Read through the listing below and return only the lines containing "change".

________

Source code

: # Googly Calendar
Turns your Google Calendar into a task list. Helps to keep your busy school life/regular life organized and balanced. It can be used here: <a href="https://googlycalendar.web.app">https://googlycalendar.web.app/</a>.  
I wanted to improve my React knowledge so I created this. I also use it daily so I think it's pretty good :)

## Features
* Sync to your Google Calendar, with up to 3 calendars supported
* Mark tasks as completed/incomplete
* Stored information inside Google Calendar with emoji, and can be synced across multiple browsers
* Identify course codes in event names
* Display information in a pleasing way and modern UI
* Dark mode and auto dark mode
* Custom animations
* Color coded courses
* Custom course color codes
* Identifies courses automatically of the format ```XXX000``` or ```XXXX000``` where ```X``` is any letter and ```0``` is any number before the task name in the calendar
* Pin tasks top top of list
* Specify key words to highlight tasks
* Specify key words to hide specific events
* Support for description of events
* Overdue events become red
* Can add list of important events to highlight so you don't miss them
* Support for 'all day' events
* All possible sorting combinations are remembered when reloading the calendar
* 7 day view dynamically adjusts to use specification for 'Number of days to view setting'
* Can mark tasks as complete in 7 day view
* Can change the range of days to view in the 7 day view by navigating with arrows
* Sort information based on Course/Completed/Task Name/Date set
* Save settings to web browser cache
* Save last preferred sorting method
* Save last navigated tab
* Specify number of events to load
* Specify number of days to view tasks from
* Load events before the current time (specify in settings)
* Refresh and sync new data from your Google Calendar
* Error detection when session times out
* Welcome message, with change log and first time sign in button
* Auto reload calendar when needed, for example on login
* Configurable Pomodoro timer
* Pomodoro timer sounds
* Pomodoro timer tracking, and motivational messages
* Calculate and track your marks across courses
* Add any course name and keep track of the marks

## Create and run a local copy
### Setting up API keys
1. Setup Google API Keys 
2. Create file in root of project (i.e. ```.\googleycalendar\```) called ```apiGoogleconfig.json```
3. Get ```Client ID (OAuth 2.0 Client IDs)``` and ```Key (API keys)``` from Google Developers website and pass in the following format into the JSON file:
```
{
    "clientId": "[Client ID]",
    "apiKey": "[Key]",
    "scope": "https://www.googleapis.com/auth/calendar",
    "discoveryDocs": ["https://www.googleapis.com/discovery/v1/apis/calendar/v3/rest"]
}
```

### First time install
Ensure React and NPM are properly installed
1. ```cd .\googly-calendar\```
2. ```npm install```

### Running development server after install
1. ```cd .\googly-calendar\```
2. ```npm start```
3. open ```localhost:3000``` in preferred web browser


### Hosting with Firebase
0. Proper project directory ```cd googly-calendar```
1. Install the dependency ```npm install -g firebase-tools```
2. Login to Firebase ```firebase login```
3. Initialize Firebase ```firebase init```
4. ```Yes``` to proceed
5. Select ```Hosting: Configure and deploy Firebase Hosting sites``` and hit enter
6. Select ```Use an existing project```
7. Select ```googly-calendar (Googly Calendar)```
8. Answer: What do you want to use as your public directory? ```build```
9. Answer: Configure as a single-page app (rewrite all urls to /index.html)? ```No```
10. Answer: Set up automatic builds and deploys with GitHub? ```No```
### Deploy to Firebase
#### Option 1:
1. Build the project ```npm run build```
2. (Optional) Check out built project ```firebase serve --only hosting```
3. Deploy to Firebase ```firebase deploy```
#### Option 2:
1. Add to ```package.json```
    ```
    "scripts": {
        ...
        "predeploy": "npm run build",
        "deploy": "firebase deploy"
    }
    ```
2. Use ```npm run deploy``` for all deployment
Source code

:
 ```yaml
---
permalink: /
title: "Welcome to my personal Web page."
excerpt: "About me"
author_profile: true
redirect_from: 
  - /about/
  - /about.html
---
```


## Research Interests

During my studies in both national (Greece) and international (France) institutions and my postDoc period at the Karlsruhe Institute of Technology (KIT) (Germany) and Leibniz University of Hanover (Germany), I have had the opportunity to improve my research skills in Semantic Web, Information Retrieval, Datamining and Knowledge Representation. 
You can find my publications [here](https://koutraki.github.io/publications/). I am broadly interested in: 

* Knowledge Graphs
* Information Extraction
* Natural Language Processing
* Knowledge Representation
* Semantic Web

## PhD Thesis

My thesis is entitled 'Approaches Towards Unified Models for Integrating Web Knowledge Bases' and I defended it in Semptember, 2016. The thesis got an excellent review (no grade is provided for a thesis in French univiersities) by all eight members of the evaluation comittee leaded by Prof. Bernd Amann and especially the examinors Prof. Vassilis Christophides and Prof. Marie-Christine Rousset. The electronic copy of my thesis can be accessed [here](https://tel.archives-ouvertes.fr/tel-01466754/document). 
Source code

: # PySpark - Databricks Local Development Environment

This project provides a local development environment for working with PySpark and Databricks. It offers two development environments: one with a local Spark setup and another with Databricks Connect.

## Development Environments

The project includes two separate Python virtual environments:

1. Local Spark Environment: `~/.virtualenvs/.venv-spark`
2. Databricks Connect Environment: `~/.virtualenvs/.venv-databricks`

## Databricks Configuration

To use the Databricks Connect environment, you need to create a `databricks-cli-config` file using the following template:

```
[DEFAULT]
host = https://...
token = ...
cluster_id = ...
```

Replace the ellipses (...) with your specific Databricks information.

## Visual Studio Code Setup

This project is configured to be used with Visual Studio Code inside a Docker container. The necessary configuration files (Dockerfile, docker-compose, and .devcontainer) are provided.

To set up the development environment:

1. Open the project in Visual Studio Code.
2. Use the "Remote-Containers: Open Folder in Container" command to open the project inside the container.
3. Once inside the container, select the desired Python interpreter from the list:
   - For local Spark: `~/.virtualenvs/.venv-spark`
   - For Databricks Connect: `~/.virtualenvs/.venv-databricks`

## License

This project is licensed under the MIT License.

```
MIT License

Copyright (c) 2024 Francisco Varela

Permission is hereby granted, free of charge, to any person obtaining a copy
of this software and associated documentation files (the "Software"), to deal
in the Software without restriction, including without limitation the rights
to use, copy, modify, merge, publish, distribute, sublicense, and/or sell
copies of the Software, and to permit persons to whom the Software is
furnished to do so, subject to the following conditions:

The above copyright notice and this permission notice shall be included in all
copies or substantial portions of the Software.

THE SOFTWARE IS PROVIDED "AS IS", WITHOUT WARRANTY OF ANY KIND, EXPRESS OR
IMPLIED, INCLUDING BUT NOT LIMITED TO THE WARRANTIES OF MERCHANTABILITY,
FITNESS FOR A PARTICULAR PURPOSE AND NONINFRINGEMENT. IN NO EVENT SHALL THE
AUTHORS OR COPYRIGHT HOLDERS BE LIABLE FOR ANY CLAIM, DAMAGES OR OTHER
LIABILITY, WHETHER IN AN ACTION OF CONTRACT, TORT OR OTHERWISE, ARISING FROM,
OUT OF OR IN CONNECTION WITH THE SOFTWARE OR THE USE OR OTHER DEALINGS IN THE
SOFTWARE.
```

________

* _EXERCISE RESULT_:
* Can change the range of days to view in the 7 day view by navigating with arrows
* Welcome message, with change log and first time sign in button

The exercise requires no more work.